Quando recebemos a primeira gravação em fevereiro, e percebemos que se tratava de um professor bem avaliado e muito querido pelos estudantes, sabíamos que seria difícil encaminhar este caso sem provas explícitas de que este tipo de comentário é verdadeiramente reincidente, por isso orientamos o estudante que tentasse obter outras falas para comprovar a relutância.

Com esta estratégia, foram gravadas oito horas de áudios, que foram devidamente enviadas para o Conselho de Ética do Grupo Ânima, que está responsável por conduzir o Processo Administrativo.

Além de enviar estes arquivos, sugerimos ao conselho, que durante a auditoria fosse realizado perícia técnica para atestar a fidedignidade dos áudios, com objetivo de sanar qualquer desconfiança de manipulação, recorte ou fraude dos áudios.

Esta estratégia de gravar os áudios foi justamente pela nossa percepção de que sem provas cabais, as denúncias dificilmente teriam credibilidade, pois desde o início sabíamos dos enfrentamentos que teríamos, tivemos e ainda teremos contra o poder econômico e acadêmico envolvido no caso em voga.

Os recentes acontecimentos acabaram nos provando que estávamos corretos nesta leitura, pois existe um grande número de pessoas que, mesmo escutando os áudios das aulas, ainda não acreditam na veracidade dos mesmos ou insinuam manipulação fora de contexto, algo que os áudios em datas diferentes, por si só, desmentem.

Deixamos claro que ambos coletivos são veementemente contrários ao “Escola Sem Partido”, nos colocamos ao lado dos nossos professores na luta por uma educação de qualidade (neste ano, além de apoia-los na greve dos educadores de instituições privadas, fizemos um ato de apoio e encorajamento dos mesmos, mostrando que também não concordamos com o sucateamento do ensino e a mercantilização da educação).

Defendemos a autonomia do professor na sala de aula, e ratificamos que só orientamos o estudante a gravar as aulas, devido a seriedade e complexidade tanto dos envolvidos, quanto das questões sociais nelas empregadas.

Gostaríamos de informar que sempre tivemos total apoio da direção da UNA Contagem para realização de todas nossas atividades para a promoção da diversidade como um todo, o que inclusive se tornou uma característica da instituição.

Acontece que, no decorrer de 2018, encaminhamos alguns casos envolvendo denúncias que tangem a pauta de opressões, culminando na nossa avaliação de que há morosidade na tratativa, o que coloca em risco a integridade física e mental dos estudantes.

Este caso específico não tornamos público em respeito à comissão criada para investigá-lo.

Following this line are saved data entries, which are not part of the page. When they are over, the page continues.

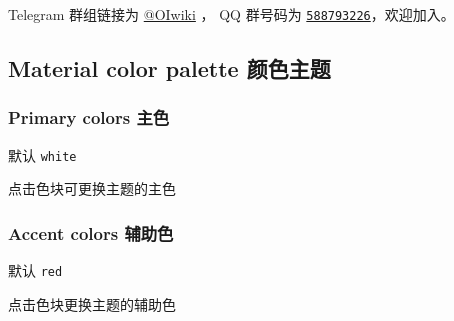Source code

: Telegram 群组链接为 \href{https://t.me/OIwiki}{@OIwiki} ， QQ 群号码为 \href{https://jq.qq.com/?_wv=1027&k=5EfkM6K}{\texttt{588793226}}，欢迎加入。

\subsection{Material color palette 颜色主题}

\subsubsection{Primary colors 主色}

\begin{QUOTE}{}{}
默认 \texttt{white}
\end{QUOTE}

点击色块可更换主题的主色





\subsubsection{Accent colors 辅助色}

\begin{QUOTE}{}{}
默认 \texttt{red}
\end{QUOTE}

点击色块更换主题的辅助色




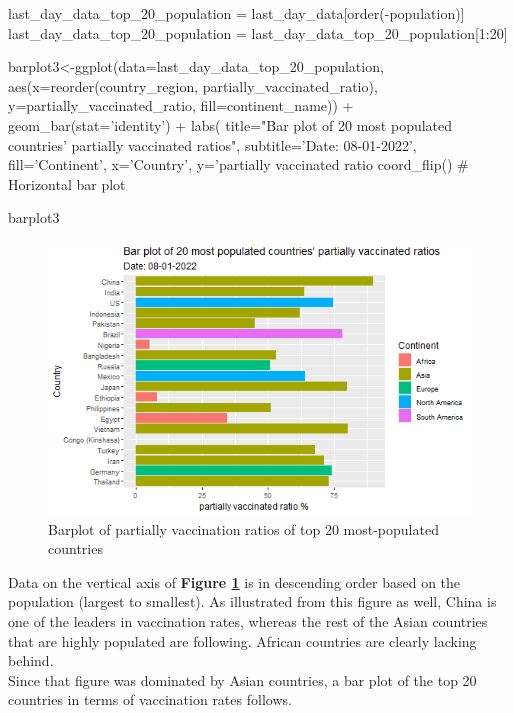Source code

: \begin{Rcode}{\scriptsize}
last_day_data_top_20_population = last_day_data[order(-population)]
last_day_data_top_20_population = last_day_data_top_20_population[1:20]

barplot3<-ggplot(data=last_day_data_top_20_population,
                 aes(x=reorder(country_region, partially_vaccinated_ratio), 
                     y=partially_vaccinated_ratio, fill=continent_name)) +
  geom_bar(stat='identity') +
  labs(
    title="Bar plot of 20 most populated countries' partially vaccinated ratios",
    subtitle='Date: 08-01-2022', fill='Continent',
    x='Country', y='partially vaccinated ratio %
  coord_flip() # Horizontal bar plot

barplot3
\end{Rcode}


\begin{figure}[h]
    \centering
    \includegraphics[width=12cm]{figures/Barplot_top20_population.png}
    \caption{Barplot of partially vaccination ratios of top 20 most-populated countries}
    \label{fig:top_20_population}
\end{figure}

Data on the vertical axis of \textbf{Figure \ref{fig:top_20_population}} is in descending order based on the population (largest to smallest). As illustrated from this figure as well, China is one of the leaders in vaccination rates, whereas the rest of the Asian countries that are highly populated are following. African countries are clearly lacking behind.
\\
Since that figure was dominated by Asian countries, a bar plot of the top 20 countries in terms of vaccination rates follows.

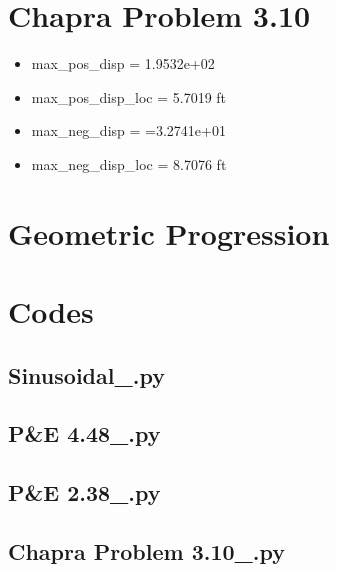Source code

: \documentclass{article}
\begin{document}
\section{Chapra Problem 3.10}
\begin{itemize}
\item max\_pos\_disp = 1.9532e+02
\item max\_pos\_disp\_loc = 5.7019 ft
\item max\_neg\_disp = =3.2741e+01
\item max\_neg\_disp\_loc = 8.7076 ft
\end{itemize}

\section{Geometric Progression}


\pagebreak
\appendix
\section{Codes}




\lstset{style=python103, language=python} 


\subsection{Sinusoidal\_.py}

\clearpage
\subsection{P\&E 4.48\_.py}

\clearpage
\subsection{P\&E 2.38\_.py}

\clearpage
\subsection{Chapra Problem 3.10\_.py}

\clearpage
\end{document}
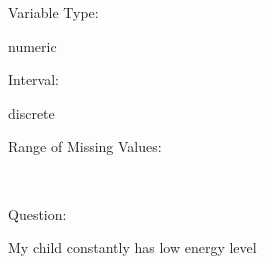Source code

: \documentclass[
]{article}
\begin{document}
\begin{minipage}[t]{0.3\linewidth}

Variable Type:

\end{minipage}%
\begin{minipage}[t]{0.7\linewidth}

numeric

\end{minipage}

\begin{minipage}[t]{0.3\linewidth}

Interval:

\end{minipage}%
\begin{minipage}[t]{0.7\linewidth}

discrete

\end{minipage}

\begin{minipage}[t]{0.3\linewidth}

Range of Missing Values:

\end{minipage}%
\begin{minipage}[t]{0.7\linewidth}

~

\end{minipage}

\begin{minipage}[t]{0.3\linewidth}

Question:

\end{minipage}%
\begin{minipage}[t]{0.7\linewidth}

My child constantly has low energy level

\end{minipage}
\end{document}
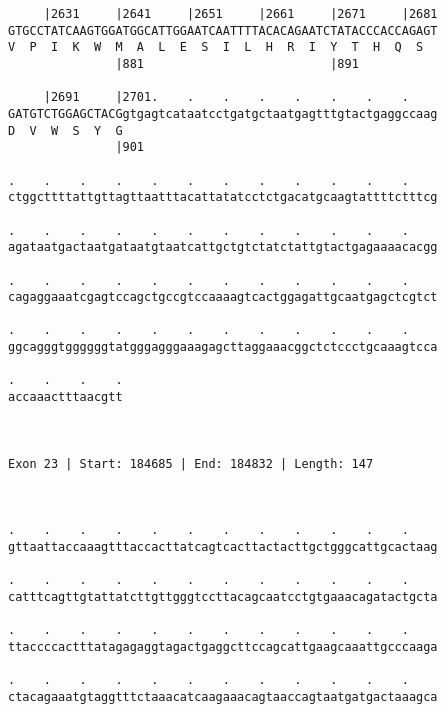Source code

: \documentclass{article}
\begin{document}
\begin{Verbatim}
     |2631     |2641     |2651     |2661     |2671     |2681
GTGCCTATCAAGTGGATGGCATTGGAATCAATTTTACACAGAATCTATACCCACCAGAGT
V  P  I  K  W  M  A  L  E  S  I  L  H  R  I  Y  T  H  Q  S  
               |881                          |891           
  
     |2691     |2701.    .    .    .    .    .    .    .    
GATGTCTGGAGCTACGgtgagtcataatcctgatgctaatgagtttgtactgaggccaag
D  V  W  S  Y  G                                            
               |901                                         
  
.    .    .    .    .    .    .    .    .    .    .    .    
ctggcttttattgttagttaatttacattatatcctctgacatgcaagtattttctttcg
                                                            
.    .    .    .    .    .    .    .    .    .    .    .    
agataatgactaatgataatgtaatcattgctgtctatctattgtactgagaaaacacgg
                                                            
.    .    .    .    .    .    .    .    .    .    .    .    
cagaggaaatcgagtccagctgccgtccaaaagtcactggagattgcaatgagctcgtct
                                                            
.    .    .    .    .    .    .    .    .    .    .    .    
ggcagggtggggggtatgggagggaaagagcttaggaaacggctctccctgcaaagtcca
                                                            
.    .    .    .
accaaactttaacgtt
                
                
 
Exon 23 | Start: 184685 | End: 184832 | Length: 147



.    .    .    .    .    .    .    .    .    .    .    .    
gttaattaccaaagtttaccacttatcagtcacttactacttgctgggcattgcactaag
                                                            
.    .    .    .    .    .    .    .    .    .    .    .    
catttcagttgtattatcttgttgggtccttacagcaatcctgtgaaacagatactgcta
                                                            
.    .    .    .    .    .    .    .    .    .    .    .    
ttaccccactttatagagaggtagactgaggcttccagcattgaagcaaattgcccaaga
                                                            
.    .    .    .    .    .    .    .    .    .    .    .    
ctacagaaatgtaggtttctaaacatcaagaaacagtaaccagtaatgatgactaaagca
                                                            

\end{Verbatim}
\end{document}
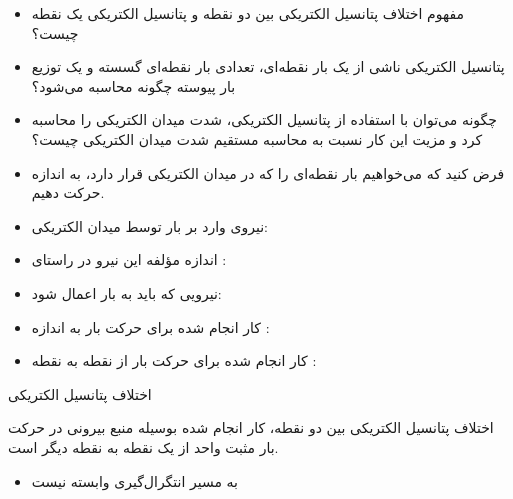 
\begin{ELunit}


\begin{itemize}
\item
  مفهوم اختلاف پتانسیل الکتریکی بین دو نقطه و پتانسیل الکتریکی یک نقطه چیست؟
\item
  پتانسیل الکتریکی ناشی از یک بار نقطه‌ای، تعدادی بار نقطه‌ای گسسته و یک توزیع بار پیوسته چگونه محاسبه می‌شود؟
\item
  چگونه می‌توان با استفاده از پتانسیل الکتریکی، شدت میدان الکتریکی را محاسبه کرد و مزیت این کار نسبت به محاسبه مستقیم شدت میدان الکتریکی چیست؟
\item
  فرض کنید که می‌خواهیم بار نقطه‌ای  را که در میدان الکتریکی  قرار دارد، به اندازه  حرکت دهیم.
\end{itemize}


\begin{itemize}
\item
  نیروی وارد بر بار توسط میدان الکتریکی:
\item
  اندازه مؤلفه این نیرو در راستای :
\item
  نیرویی که باید به بار اعمال شود:
\item
  کار انجام شده برای حرکت بار به اندازه :
\item
  کار انجام شده برای حرکت بار از نقطه  به نقطه :
\end{itemize}


\end{ELunit}

\begin{ELdefinition}{اختلاف پتانسیل الکتریکی}

اختلاف پتانسیل الکتریکی بین دو نقطه، کار انجام شده بوسیله منبع بیرونی در حرکت بار مثبت واحد از یک نقطه به نقطه دیگر است.

\begin{itemize}
\tightlist
\item
  به مسیر انتگرال‌گیری وابسته نیست
\end{itemize}

\end{ELdefinition}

Comissão essa que têm como integrantes várias mulheres dos nossos coletivos, e como dito acima, ainda não teve solução, provocando indignação de muitas estudantes do campus, e por este motivo, coletivamente decidimos publicar os áudios sem citar o nome do professor no YouTube, pois acreditamos que discursos como este são nocivos aos estudantes e extremamente inadequados vindo de um docente dentro da sala de aula.

Na quarta-feira dia 22 de agosto, fizemos nossa primeira reunião com a Direção da UNA Contagem, que teve também a participação de três estudantes da turma de administração em defesa e argumentação de que não há nada inadequado nos áudios, fazendo parte de uma aula sobre conceito e preconceito.

Nesta reunião informamos os motivos pelo o qual o estudante começou a gravar os áudios, informamos que não se tratava somente de um áudio da última aula e que após a publicação e a repercussão na internet, outros estudantes nos informaram que já sentiam este incomodo na aula do mesmo professor, mas não se sentiam à vontade para iniciar um debate em virtude da naturalização do senso comum e banalização de que este tipo de reinvindicação seja “mimimi”.

Informamos que iriamos manter em sigilo o nome do estudante que gravou os áudios, para garantir a integridade do mesmo, na oportunidade os estudantes apoiadores do professor, informaram que já sabiam quem era o autor das gravações.

Após esta reunião, no mesmo dia, dois membros do Conselho de Ética da Anima se reuniram conosco e escutaram as mesmas informações ditas acima.

Nosso coletivo foi informado pela Diretora do Campus sobre a suspensão do professor, abertura do Processo Administrativo para apurar nossas denúncias e que o Conselho iria ouvir todos os envolvidos e em até 30 dias, seríamos informados sobre o veredito do caso em questão.

A repercussão, além de ter pronto acionamento da Anima (Holding que gerencia a UNA) também promoveu desconforto em muitos membros da comunidade acadêmica que acreditam que os trechos do áudio foram manipulados ou colocados fora de contexto tendenciosamente; outros ainda corroboram as falas do professor.

Nossos coletivos têm profunda discordância desses colegas, e informamos que não encontramos nem na ementa/bibliografia do curso, alguma situação em que as falas do professor se conectem com o saber científico.

Nós entendemos que as falas publicadas, em nenhuma situação acadêmica podem ser usadas como exemplo, comentário ou referência.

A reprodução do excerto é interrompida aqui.